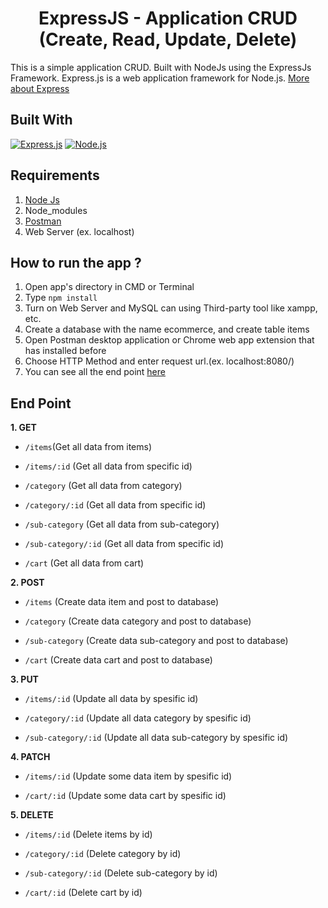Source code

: <h1 align="center">ExpressJS - Application CRUD (Create, Read, Update, Delete)</h1>

This is a simple application CRUD. Built with NodeJs using the ExpressJs Framework.
Express.js is a web application framework for Node.js. [More about Express](https://en.wikipedia.org/wiki/Express.js)

## Built With
[![Express.js](https://img.shields.io/badge/Express.js-4.x-orange.svg?style=rounded-square)](https://expressjs.com/en/starter/installing.html)
[![Node.js](https://img.shields.io/badge/Node.js-v.12.18.3-green.svg?style=rounded-square)](https://nodejs.org/)

## Requirements
1. <a href="https://nodejs.org/en/download/">Node Js</a>
2. Node_modules
3. <a href="https://www.getpostman.com/">Postman</a>
4. Web Server (ex. localhost)

## How to run the app ?
1. Open app's directory in CMD or Terminal
2. Type `npm install`
3. Turn on Web Server and MySQL can using Third-party tool like xampp, etc.
4. Create a database with the name ecommerce, and create table items
5. Open Postman desktop application or Chrome web app extension that has installed before
6. Choose HTTP Method and enter request url.(ex. localhost:8080/)
7. You can see all the end point [here](#end-point)

## End Point
**1. GET**

* `/items`(Get all data from items)

* `/items/:id` (Get all data from specific id)

* `/category` (Get all data from category)

* `/category/:id` (Get all data from specific id)

* `/sub-category` (Get all data from sub-category)

* `/sub-category/:id` (Get all data from specific id)

* `/cart` (Get all data from cart)

**2. POST**

* `/items` (Create data item and post to database)

* `/category` (Create data category and post to database)

* `/sub-category` (Create data sub-category and post to database)

* `/cart` (Create data cart and post to database)

**3. PUT**

* `/items/:id` (Update all data by spesific id)

* `/category/:id` (Update all data category by spesific id)

* `/sub-category/:id` (Update all data sub-category by spesific id)

**4. PATCH**

* `/items/:id` (Update some data item by spesific id)

* `/cart/:id` (Update some data cart by spesific id)

**5. DELETE**

* `/items/:id` (Delete items by id)

* `/category/:id` (Delete category by id)

* `/sub-category/:id` (Delete sub-category by id)

* `/cart/:id` (Delete cart by id)

  
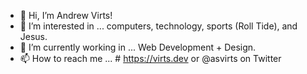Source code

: - 👋 Hi, I’m Andrew Virts!
- 👀 I’m interested in ... computers, technology, sports (Roll Tide), and Jesus.
- 🌱 I’m currently working in ... Web Development + Design.
- 📫 How to reach me ... # https://virts.dev or @asvirts on Twitter
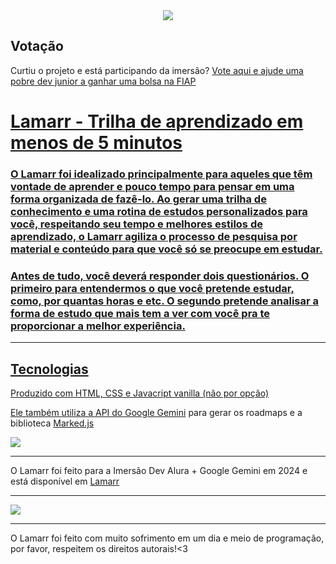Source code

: <div align="center">
  <img src="imgs/hedy.png"/>
</div>
<h2> Votação </h2>
<p> Curtiu o projeto e está participando da imersão? <a href="https://discord.com/channels/1277631721822748742/1277631722716008535/1282016289501483170">Vote aqui e ajude uma pobre dev junior a ganhar uma bolsa na FIAP</p>
<h1> Lamarr - Trilha de aprendizado em menos de 5 minutos </h1>
<h3> O Lamarr foi idealizado principalmente para aqueles que têm vontade de aprender e pouco tempo para pensar em uma forma organizada de fazê-lo. Ao gerar uma trilha de conhecimento e uma rotina de estudos personalizados para você, respeitando seu tempo e melhores estilos de aprendizado, o Lamarr agiliza o processo de pesquisa por material e conteúdo para que você só se preocupe em estudar.
</h3>

<h3> Antes de tudo, você deverá responder dois questionários. O primeiro para entendermos o que você pretende estudar, como, por quantas horas e etc. O segundo pretende analisar a forma de estudo que mais tem a ver com você pra te proporcionar a melhor experiência.
</h3>
<hr>
<h2> Tecnologias</h2>
<p> Produzido com HTML, CSS e Javacript vanilla (não por opção)</p>
<p> Ele também utiliza <a href="https://ai.google.dev"> a API do Google Gemini</a> para gerar os roadmaps e a biblioteca <a href="https://ai.google.dev">Marked.js</a> </p>
<p align="left">
  <a href="https://skillicons.dev">
    <img src="https://skillicons.dev/icons?i=javascript,git,css,html" />
  </a>
</p>
<hr>
<p> O Lamarr foi feito para a Imersão Dev Alura + Google Gemini em 2024 e está disponível em <a href="https://lamarr.vercel.app">Lamarr</a></p>
<hr>
<img align="center" src="imgs/captura-lamarr.png"/>
<hr>
<p> O Lamarr foi feito com muito sofrimento em um dia e meio de programação, por favor, respeitem os direitos autorais!<3</p>
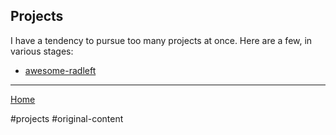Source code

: ## Projects

I have a tendency to pursue too many projects at once. Here are a few, in
various stages:

- [awesome-radleft](/projects/awesome-radleft.md)

---

[Home](/wiki/)

#projects #original-content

┄┄┄┄┄┄┄┄┄┄

Your assignment: Copy every line from the material in which the word "aprendizado" can be found.

Your response:
<h1> Lamarr - Trilha de aprendizado em menos de 5 minutos </h1>
<h3> O Lamarr foi idealizado principalmente para aqueles que têm vontade de aprender e pouco tempo para pensar em uma forma organizada de fazê-lo. Ao gerar uma trilha de conhecimento e uma rotina de estudos personalizados para você, respeitando seu tempo e melhores estilos de aprendizado, o Lamarr agiliza o processo de pesquisa por material e conteúdo para que você só se preocupe em estudar.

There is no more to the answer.